- **ABOUT THIS TASK**: How many lines in the entries below include the string "List"? Answer with the number only.

(Beginning of SUPPLIED MATERIAL)

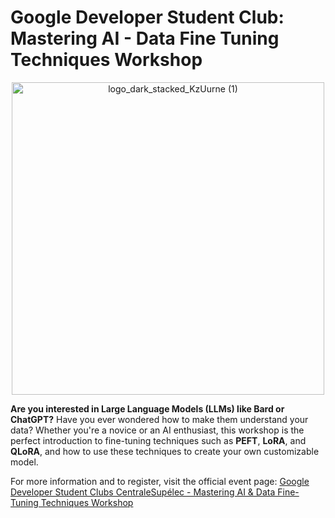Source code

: # Google Developer Student Club: Mastering AI - Data Fine Tuning Techniques Workshop

<p align="center">
  <img width="500" alt="logo_dark_stacked_KzUurne (1)" src="https://github.com/SVJLucas/SVJLucas/assets/60625769/1501cb07-3add-4907-9778-10b90c223e69">
</p>

**Are you interested in Large Language Models (LLMs) like Bard or ChatGPT?** Have you ever wondered how to make them understand your data? Whether you're a novice or an AI enthusiast, this workshop is the perfect introduction to fine-tuning techniques such as **PEFT**, **LoRA**, and **QLoRA**, and how to use these techniques to create your own customizable model.

For more information and to register, visit the official event page: 
[Google Developer Student Clubs CentraleSupélec - Mastering AI & Data Fine-Tuning Techniques Workshop](https://gdsc.community.dev/events/details/developer-student-clubs-centralesupelec-presents-mastering-ai-data-fine-tuning-techniques-workshop/)

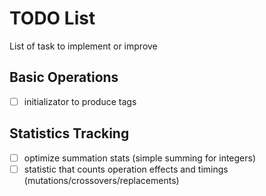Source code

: # TODO List

List of task to implement or improve

## Basic Operations
 - [ ] initializator to produce tags

## Statistics Tracking
 - [ ] optimize summation stats (simple summing for integers)
 - [ ] statistic that counts operation effects and timings (mutations/crossovers/replacements)
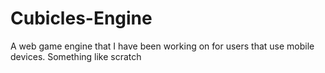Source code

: # Cubicles-Engine
A web game engine that I have been working on for users that use mobile devices. Something like scratch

(End of SUPPLIED MATERIAL)

- **YOUR SOLUTION**: 2